Мы скоро приехали к болоту, поросшему кустарником, где скрывались неприятельские мародёры, которые сделали по нас три выстрела, но не попали. Мы поехали дальше и благополучно прибыли в какую-то деревню, кажется, Цорндорф. Но здесь опять на нас посыпались выстрелы из-за садовых плетней и заставили воротиться.
На месте, где остались наши товарищи, мы не нашли уже никого; только лошади, совсем навьюченные, валялись ещё, покинутые в болоте. Мы нашли своих товарищей недалеко оттуда и соединились с ними, чтоб дальше продолжать наши поиски. Скоро выехали мы на большую дорогу: нам показалось, что она тоже ведёт к Цорндорфу, и, увидав в стороне другую деревню, мы направились к ней. Не видно было ни неприятельских форпостов, ни часовых. Покойно ехали мы вдоль прекрасных заборов, окружавших сады этой деревни, вдруг из узкого прохода, между двух садов, бросилась на нас толпа прусских солдат; они схватили за поводья наших лошадей, объявили нас пленными и привели в деревню...
Иные нравы царили вдалеке от грохота баталий. Небезынтересно обратиться к запискам графа Мессельера (1720—1777), одного из секретарей французского посла при русском дворе маркиза Лопиталя.
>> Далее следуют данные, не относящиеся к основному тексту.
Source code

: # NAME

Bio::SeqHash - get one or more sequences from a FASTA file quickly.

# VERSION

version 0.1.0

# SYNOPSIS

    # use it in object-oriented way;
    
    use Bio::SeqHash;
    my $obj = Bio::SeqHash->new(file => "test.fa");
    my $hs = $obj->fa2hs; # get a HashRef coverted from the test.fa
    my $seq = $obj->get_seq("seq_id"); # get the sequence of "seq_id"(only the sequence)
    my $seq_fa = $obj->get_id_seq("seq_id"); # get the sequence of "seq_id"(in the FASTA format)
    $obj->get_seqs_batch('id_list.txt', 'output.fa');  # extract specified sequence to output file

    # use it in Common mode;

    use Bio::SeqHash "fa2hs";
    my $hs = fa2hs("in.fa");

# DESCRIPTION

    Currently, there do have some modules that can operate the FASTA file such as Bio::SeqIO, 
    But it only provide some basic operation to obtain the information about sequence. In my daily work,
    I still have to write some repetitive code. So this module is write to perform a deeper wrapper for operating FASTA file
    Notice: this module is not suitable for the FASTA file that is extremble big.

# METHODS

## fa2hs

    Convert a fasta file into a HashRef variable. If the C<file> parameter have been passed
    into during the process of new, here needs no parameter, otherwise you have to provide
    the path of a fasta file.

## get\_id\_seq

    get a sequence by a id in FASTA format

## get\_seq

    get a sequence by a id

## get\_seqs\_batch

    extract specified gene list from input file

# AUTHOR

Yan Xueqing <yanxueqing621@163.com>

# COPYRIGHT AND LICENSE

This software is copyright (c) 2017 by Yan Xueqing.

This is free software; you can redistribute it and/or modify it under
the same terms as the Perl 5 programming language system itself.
И хоть воспоминания графа в значительной мере апокрифичны — он спокойно и постоянно путает имена, события, хронологию и не менее спокойно и привычно преувеличивает свою роль, — но они ценны передачей того духа, что царил при дворе, и, наверное, не только русском: интриги как форма существования славно живущих придворных тел:
“Императрица, по возвращении в свой Петербургский летний дворец, приняла г. де Лоапиталя в особой аудиенции, во время которой начала говорить ему с доверием о происках Англии.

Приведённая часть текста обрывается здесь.